● Problem to work on
Exactly as they stand, set down all of the records again.
++++ Source data
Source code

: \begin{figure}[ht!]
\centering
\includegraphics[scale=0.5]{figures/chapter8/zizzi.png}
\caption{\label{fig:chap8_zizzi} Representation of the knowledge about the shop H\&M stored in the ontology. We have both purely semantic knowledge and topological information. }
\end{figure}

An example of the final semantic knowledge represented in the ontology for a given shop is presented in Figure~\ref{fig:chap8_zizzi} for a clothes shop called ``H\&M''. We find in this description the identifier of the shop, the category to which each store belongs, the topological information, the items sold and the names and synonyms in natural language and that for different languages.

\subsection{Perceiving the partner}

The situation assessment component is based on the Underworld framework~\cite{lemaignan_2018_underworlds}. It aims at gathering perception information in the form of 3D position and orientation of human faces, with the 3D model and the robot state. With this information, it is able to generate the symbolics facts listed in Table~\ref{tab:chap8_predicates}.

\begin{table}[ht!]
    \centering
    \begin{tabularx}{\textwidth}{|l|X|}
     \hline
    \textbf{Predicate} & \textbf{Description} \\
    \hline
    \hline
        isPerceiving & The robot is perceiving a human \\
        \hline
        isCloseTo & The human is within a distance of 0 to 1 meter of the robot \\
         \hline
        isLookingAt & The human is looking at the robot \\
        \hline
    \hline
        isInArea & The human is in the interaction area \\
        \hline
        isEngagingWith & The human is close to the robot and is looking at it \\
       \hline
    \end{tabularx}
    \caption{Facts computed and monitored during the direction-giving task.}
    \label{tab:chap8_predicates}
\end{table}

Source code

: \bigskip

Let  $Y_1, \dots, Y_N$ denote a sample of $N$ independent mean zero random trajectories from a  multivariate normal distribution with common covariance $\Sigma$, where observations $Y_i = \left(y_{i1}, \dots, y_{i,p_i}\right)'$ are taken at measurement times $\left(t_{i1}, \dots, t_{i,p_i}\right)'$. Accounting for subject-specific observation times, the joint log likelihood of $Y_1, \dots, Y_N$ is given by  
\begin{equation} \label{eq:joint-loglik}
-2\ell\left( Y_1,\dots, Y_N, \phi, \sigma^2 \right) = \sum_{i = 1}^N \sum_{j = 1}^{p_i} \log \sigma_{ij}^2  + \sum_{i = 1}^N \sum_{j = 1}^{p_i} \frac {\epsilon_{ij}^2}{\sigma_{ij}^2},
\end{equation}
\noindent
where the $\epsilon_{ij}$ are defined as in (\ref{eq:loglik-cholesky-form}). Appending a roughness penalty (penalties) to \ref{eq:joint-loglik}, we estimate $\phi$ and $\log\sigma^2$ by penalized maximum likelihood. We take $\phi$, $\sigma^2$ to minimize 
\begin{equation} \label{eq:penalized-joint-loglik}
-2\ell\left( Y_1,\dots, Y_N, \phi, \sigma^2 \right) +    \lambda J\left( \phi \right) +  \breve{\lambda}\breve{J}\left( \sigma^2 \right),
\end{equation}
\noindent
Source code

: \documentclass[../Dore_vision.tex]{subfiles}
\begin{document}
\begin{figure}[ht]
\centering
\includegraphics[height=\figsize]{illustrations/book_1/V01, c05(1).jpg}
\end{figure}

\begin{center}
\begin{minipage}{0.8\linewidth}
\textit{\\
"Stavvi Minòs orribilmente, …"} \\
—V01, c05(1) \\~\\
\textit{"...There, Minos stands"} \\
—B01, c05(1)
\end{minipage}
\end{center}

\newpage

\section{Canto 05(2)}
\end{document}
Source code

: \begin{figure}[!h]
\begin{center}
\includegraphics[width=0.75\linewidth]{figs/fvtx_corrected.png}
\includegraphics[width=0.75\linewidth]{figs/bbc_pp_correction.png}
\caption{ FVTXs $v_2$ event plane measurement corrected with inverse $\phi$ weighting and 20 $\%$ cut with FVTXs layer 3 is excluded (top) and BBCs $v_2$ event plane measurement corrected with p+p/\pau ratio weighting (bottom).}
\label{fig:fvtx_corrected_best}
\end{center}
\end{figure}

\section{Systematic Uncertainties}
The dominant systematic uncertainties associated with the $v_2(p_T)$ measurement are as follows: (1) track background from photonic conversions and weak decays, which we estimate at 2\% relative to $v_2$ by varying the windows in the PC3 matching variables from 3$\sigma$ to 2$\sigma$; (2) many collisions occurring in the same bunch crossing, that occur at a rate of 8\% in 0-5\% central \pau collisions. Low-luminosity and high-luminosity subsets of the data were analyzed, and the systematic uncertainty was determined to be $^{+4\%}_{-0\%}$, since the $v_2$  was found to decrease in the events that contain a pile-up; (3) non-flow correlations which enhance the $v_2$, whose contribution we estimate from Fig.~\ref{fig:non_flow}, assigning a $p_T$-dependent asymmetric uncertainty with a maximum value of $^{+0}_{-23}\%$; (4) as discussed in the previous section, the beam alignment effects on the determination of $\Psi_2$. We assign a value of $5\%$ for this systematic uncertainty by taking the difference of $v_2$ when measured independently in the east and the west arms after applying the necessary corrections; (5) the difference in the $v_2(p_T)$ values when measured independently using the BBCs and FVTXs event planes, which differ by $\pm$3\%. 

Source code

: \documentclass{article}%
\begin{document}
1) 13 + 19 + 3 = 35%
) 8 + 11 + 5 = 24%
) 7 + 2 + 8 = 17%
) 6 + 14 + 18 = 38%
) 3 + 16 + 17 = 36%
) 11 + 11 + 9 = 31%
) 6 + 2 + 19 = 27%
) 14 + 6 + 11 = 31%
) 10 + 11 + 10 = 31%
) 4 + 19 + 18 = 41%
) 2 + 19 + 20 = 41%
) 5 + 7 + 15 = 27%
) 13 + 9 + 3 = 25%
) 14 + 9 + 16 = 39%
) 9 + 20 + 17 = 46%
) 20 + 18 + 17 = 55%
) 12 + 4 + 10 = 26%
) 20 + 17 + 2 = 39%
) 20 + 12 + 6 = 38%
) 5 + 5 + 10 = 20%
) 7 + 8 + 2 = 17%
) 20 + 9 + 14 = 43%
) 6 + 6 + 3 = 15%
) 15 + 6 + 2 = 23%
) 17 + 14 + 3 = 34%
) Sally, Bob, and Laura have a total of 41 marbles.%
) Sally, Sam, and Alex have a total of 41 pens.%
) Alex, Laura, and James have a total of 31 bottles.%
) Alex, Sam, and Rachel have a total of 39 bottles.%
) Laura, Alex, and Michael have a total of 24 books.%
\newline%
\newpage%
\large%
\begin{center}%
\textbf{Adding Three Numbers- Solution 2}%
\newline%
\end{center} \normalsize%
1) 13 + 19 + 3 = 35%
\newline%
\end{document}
++++++++
● Answer space
Source code

: \begin{figure}[ht!]
\centering
\includegraphics[scale=0.5]{figures/chapter8/zizzi.png}
\caption{\label{fig:chap8_zizzi} Representation of the knowledge about the shop H\&M stored in the ontology. We have both purely semantic knowledge and topological information. }
\end{figure}

An example of the final semantic knowledge represented in the ontology for a given shop is presented in Figure~\ref{fig:chap8_zizzi} for a clothes shop called ``H\&M''. We find in this description the identifier of the shop, the category to which each store belongs, the topological information, the items sold and the names and synonyms in natural language and that for different languages.

\subsection{Perceiving the partner}

The situation assessment component is based on the Underworld framework~\cite{lemaignan_2018_underworlds}. It aims at gathering perception information in the form of 3D position and orientation of human faces, with the 3D model and the robot state. With this information, it is able to generate the symbolics facts listed in Table~\ref{tab:chap8_predicates}.

\begin{table}[ht!]
    \centering
    \begin{tabularx}{\textwidth}{|l|X|}
     \hline
    \textbf{Predicate} & \textbf{Description} \\
    \hline
    \hline
        isPerceiving & The robot is perceiving a human \\
        \hline
        isCloseTo & The human is within a distance of 0 to 1 meter of the robot \\
         \hline
        isLookingAt & The human is looking at the robot \\
        \hline
    \hline
        isInArea & The human is in the interaction area \\
        \hline
        isEngagingWith & The human is close to the robot and is looking at it \\
       \hline
    \end{tabularx}
    \caption{Facts computed and monitored during the direction-giving task.}
    \label{tab:chap8_predicates}
\end{table}

Source code

: \bigskip

Let  $Y_1, \dots, Y_N$ denote a sample of $N$ independent mean zero random trajectories from a  multivariate normal distribution with common covariance $\Sigma$, where observations $Y_i = \left(y_{i1}, \dots, y_{i,p_i}\right)'$ are taken at measurement times $\left(t_{i1}, \dots, t_{i,p_i}\right)'$. Accounting for subject-specific observation times, the joint log likelihood of $Y_1, \dots, Y_N$ is given by  
\begin{equation} \label{eq:joint-loglik}
-2\ell\left( Y_1,\dots, Y_N, \phi, \sigma^2 \right) = \sum_{i = 1}^N \sum_{j = 1}^{p_i} \log \sigma_{ij}^2  + \sum_{i = 1}^N \sum_{j = 1}^{p_i} \frac {\epsilon_{ij}^2}{\sigma_{ij}^2},
\end{equation}
\noindent
where the $\epsilon_{ij}$ are defined as in (\ref{eq:loglik-cholesky-form}). Appending a roughness penalty (penalties) to \ref{eq:joint-loglik}, we estimate $\phi$ and $\log\sigma^2$ by penalized maximum likelihood. We take $\phi$, $\sigma^2$ to minimize 
\begin{equation} \label{eq:penalized-joint-loglik}
-2\ell\left( Y_1,\dots, Y_N, \phi, \sigma^2 \right) +    \lambda J\left( \phi \right) +  \breve{\lambda}\breve{J}\left( \sigma^2 \right),
\end{equation}
\noindent
Source code

: \documentclass[../Dore_vision.tex]{subfiles}
\begin{document}
\begin{figure}[ht]
\centering
\includegraphics[height=\figsize]{illustrations/book_1/V01, c05(1).jpg}
\end{figure}

\begin{center}
\begin{minipage}{0.8\linewidth}
\textit{\\
"Stavvi Minòs orribilmente, …"} \\
—V01, c05(1) \\~\\
\textit{"...There, Minos stands"} \\
—B01, c05(1)
\end{minipage}
\end{center}

\newpage

\section{Canto 05(2)}
\end{document}
Source code

: \begin{figure}[!h]
\begin{center}
\includegraphics[width=0.75\linewidth]{figs/fvtx_corrected.png}
\includegraphics[width=0.75\linewidth]{figs/bbc_pp_correction.png}
\caption{ FVTXs $v_2$ event plane measurement corrected with inverse $\phi$ weighting and 20 $\%$ cut with FVTXs layer 3 is excluded (top) and BBCs $v_2$ event plane measurement corrected with p+p/\pau ratio weighting (bottom).}
\label{fig:fvtx_corrected_best}
\end{center}
\end{figure}

\section{Systematic Uncertainties}
The dominant systematic uncertainties associated with the $v_2(p_T)$ measurement are as follows: (1) track background from photonic conversions and weak decays, which we estimate at 2\% relative to $v_2$ by varying the windows in the PC3 matching variables from 3$\sigma$ to 2$\sigma$; (2) many collisions occurring in the same bunch crossing, that occur at a rate of 8\% in 0-5\% central \pau collisions. Low-luminosity and high-luminosity subsets of the data were analyzed, and the systematic uncertainty was determined to be $^{+4\%}_{-0\%}$, since the $v_2$  was found to decrease in the events that contain a pile-up; (3) non-flow correlations which enhance the $v_2$, whose contribution we estimate from Fig.~\ref{fig:non_flow}, assigning a $p_T$-dependent asymmetric uncertainty with a maximum value of $^{+0}_{-23}\%$; (4) as discussed in the previous section, the beam alignment effects on the determination of $\Psi_2$. We assign a value of $5\%$ for this systematic uncertainty by taking the difference of $v_2$ when measured independently in the east and the west arms after applying the necessary corrections; (5) the difference in the $v_2(p_T)$ values when measured independently using the BBCs and FVTXs event planes, which differ by $\pm$3\%. 

Source code

: \documentclass{article}%
\begin{document}
1) 13 + 19 + 3 = 35%
) 8 + 11 + 5 = 24%
) 7 + 2 + 8 = 17%
) 6 + 14 + 18 = 38%
) 3 + 16 + 17 = 36%
) 11 + 11 + 9 = 31%
) 6 + 2 + 19 = 27%
) 14 + 6 + 11 = 31%
) 10 + 11 + 10 = 31%
) 4 + 19 + 18 = 41%
) 2 + 19 + 20 = 41%
) 5 + 7 + 15 = 27%
) 13 + 9 + 3 = 25%
) 14 + 9 + 16 = 39%
) 9 + 20 + 17 = 46%
) 20 + 18 + 17 = 55%
) 12 + 4 + 10 = 26%
) 20 + 17 + 2 = 39%
) 20 + 12 + 6 = 38%
) 5 + 5 + 10 = 20%
) 7 + 8 + 2 = 17%
) 20 + 9 + 14 = 43%
) 6 + 6 + 3 = 15%
) 15 + 6 + 2 = 23%
) 17 + 14 + 3 = 34%
) Sally, Bob, and Laura have a total of 41 marbles.%
) Sally, Sam, and Alex have a total of 41 pens.%
) Alex, Laura, and James have a total of 31 bottles.%
) Alex, Sam, and Rachel have a total of 39 bottles.%
) Laura, Alex, and Michael have a total of 24 books.%
\newline%
\newpage%
\large%
\begin{center}%
\textbf{Adding Three Numbers- Solution 2}%
\newline%
\end{center} \normalsize%
1) 13 + 19 + 3 = 35%
\newline%
\end{document}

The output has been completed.